A deluge of scripts still comes his way each year from producers who hope Burrows will give their pilots the edge needed to gain network acceptance. The lucky few win his services throughout the season; “Cheers” had him exclusively, and he directed the full run of “Will & Grace.”
He hit the 1,000-episode milestone on the upcoming NBC series, “Crowded.”
The soft-spoken Burrows, 75, declines to embrace the “genius” label some have tagged him with. But he acknowledges he’s a good fit with the multi-camera format taped in front of a studio audience.
“I’m a theater rat. I was born in the business,” said the son of writer-director Abe Burrows, whose Broadway credits included “Guys and Dolls,” “How to Succeed in Business Without Really Trying” and “Cactus Flower.”
His father “used to trundle me along to rehearsals. … It would sink in while I would dream and run around the theater,” Burrows told a recent teleconference.
After a start directing summer stock and dinner theater, Burrows moved to TV in the 1970s, getting his big break on “The Mary Tyler Moore Show” and never switching to single-camera comedies like “Modern Family.”
Every sitcom taping with an audience represents a thrilling “opening night for me,” Burrows said.
He doesn’t defer to writers by limiting himself to camera angles. He deftly improvises shtick, suggests rewrites when lines aren’t working and draws the actors into the process with a license to experiment.
Hayes said he found a generous and creative soul mate in Burrows.
“He thinks left-of-center and he thinks in a very physical way,” he said. One example: A “Will & Grace” scene in which Hayes’ character, Jack, declares he is bored.
“Jimmy said, ‘Do a headstand on the chair.’ That made no sense, and it was hilarious,” recalled Hayes.

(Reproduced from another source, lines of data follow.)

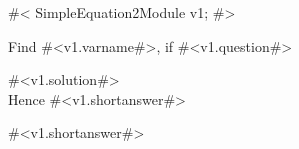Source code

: 

#<
SimpleEquation2Module v1;
#>

Find #<v1.varname#>, if #<v1.question#>

#<v1.solution#>  \\[1.6mm]
Hence #<v1.shortanswer#> 

#<v1.shortanswer#>


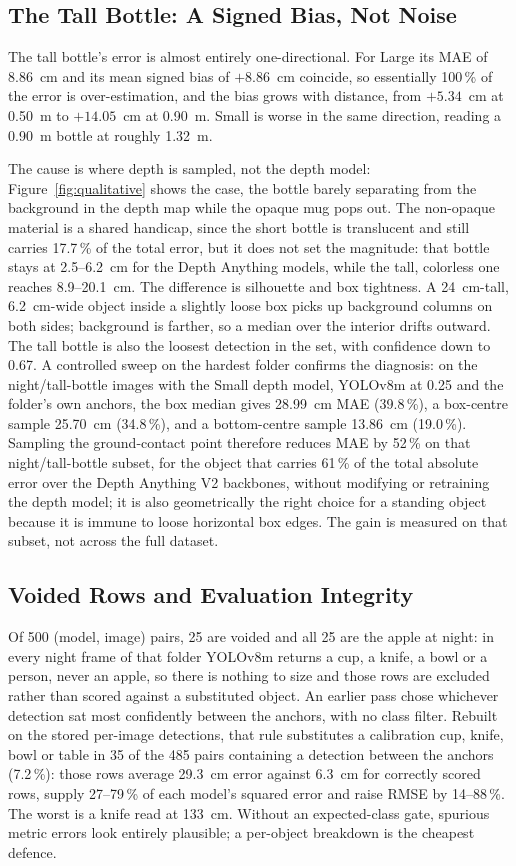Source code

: \documentclass[conference]{IEEEtran}
\begin{document}
\subsection{The Tall Bottle: A Signed Bias, Not Noise}
\label{sec:b01}
The tall bottle's error is almost entirely one-directional. For Large its MAE of
8.86~cm and its mean signed bias of $+8.86$~cm coincide, so essentially 100\,\%
of the error is over-estimation, and the bias grows with distance, from
$+5.34$~cm at 0.50~m to $+14.05$~cm at 0.90~m. Small is worse in the same
direction, reading a 0.90~m bottle at roughly 1.32~m.

The cause is where depth is sampled, not the depth model: Figure~\ref{fig:qualitative}
shows the case, the bottle barely separating from the background in the
depth map while the opaque mug pops out. The non-opaque material is a shared
handicap, since the short bottle is translucent and still carries 17.7\,\% of the
total error, but it does not set the magnitude: that bottle stays at 2.5--6.2~cm
for the Depth Anything models, while the tall, colorless one reaches
8.9--20.1~cm.
The difference is silhouette and box tightness. A 24~cm-tall,
6.2~cm-wide object inside a slightly loose box picks up background columns on
both sides; background is farther, so a median over the interior drifts outward.
The tall bottle is also the loosest detection in the set, with confidence down to
0.67. A controlled sweep on the hardest folder confirms the diagnosis: on the
night/tall-bottle images with the Small depth model, YOLOv8m at 0.25 and the
folder's own anchors, the box median gives 28.99~cm MAE (39.8\,\%), a
box-centre sample 25.70~cm (34.8\,\%), and a bottom-centre sample 13.86~cm
(19.0\,\%). Sampling the ground-contact point therefore reduces MAE by 52\,\% on
that night/tall-bottle subset, for the object that carries 61\,\% of the total
absolute error over the Depth Anything V2 backbones, without modifying or
retraining the depth model; it is also geometrically the right choice
for a standing object because it is immune to loose horizontal box edges. The
gain is measured on that subset, not across the full dataset.

\subsection{Voided Rows and Evaluation Integrity}
\label{sec:integrity}
Of 500 (model, image) pairs, 25 are voided and all 25 are the apple at night:
in every night frame of that folder YOLOv8m returns a cup, a knife, a bowl or a
person, never an apple, so there is nothing to size and those rows are excluded
rather than scored against a substituted object. An earlier pass chose whichever
detection sat most confidently between the anchors, with no class filter. Rebuilt
on the stored per-image detections, that rule substitutes a calibration cup,
knife, bowl or table in 35 of the 485 pairs containing a detection between the
anchors (7.2\,\%): those rows average 29.3~cm error against 6.3~cm for correctly
scored rows, supply 27--79\,\% of each model's squared error and raise RMSE by
14--88\,\%. The worst is a knife read at 133~cm. Without an expected-class gate,
spurious metric errors look entirely plausible; a per-object breakdown is the
cheapest defence.
\end{document}
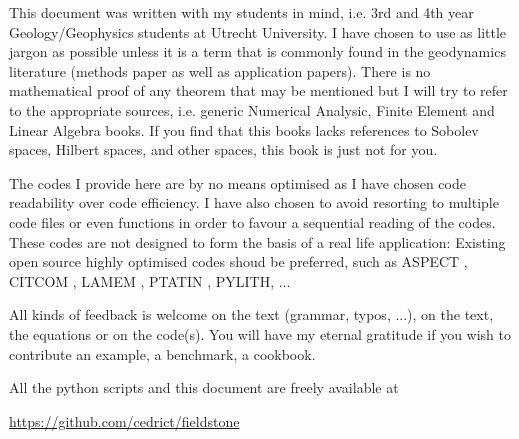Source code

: 
This document was written with my students in mind, i.e. 3rd and 4th year 
Geology/Geophysics students at Utrecht University. 
I have chosen to use as little jargon as possible unless it is a term that is 
commonly found in the geodynamics literature (methods paper as well as 
application papers). There is no mathematical proof of any theorem that may 
be mentioned but I will try to refer to the appropriate sources, i.e.
generic Numerical Analysic, Finite Element and 
Linear Algebra books. If you find that this books lacks references
to Sobolev spaces, Hilbert spaces, and other spaces, this book is just not for you.  

The codes I provide here are by no means optimised as I have chosen code readability 
over code efficiency. I have also chosen to avoid resorting to multiple code 
files or even functions in order to favour a sequential reading of the codes. 
These codes are not designed to form the basis of a real life application:
Existing open source highly optimised codes shoud be preferred, such as 
ASPECT \cite{krhb12,hedg17}, CITCOM \cite{zhzm00,zhmt08}, LAMEM \cite{kapb16}, 
PTATIN \cite{mabl14,mabl15}, PYLITH\cite{aakw13}, ... 

All kinds of feedback is welcome on the text (grammar, typos, ...), on the text, the equations
or on the code(s). You will have my eternal gratitude if you wish to contribute an 
example, a benchmark, a cookbook. 

All the python scripts and this document are freely available at 
\begin{center}
\url{https://github.com/cedrict/fieldstone}
\end{center}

It was a breeze bringing together almost all of the cast members of the seven shows being highlighted and other stars despite their busy schedules, said Hayes and fellow producer John Irwin.
I don’t know if there is any force of nature that these people would have come together for the way they did,” Irwin said. “It’s a testament to how much people love this guy.”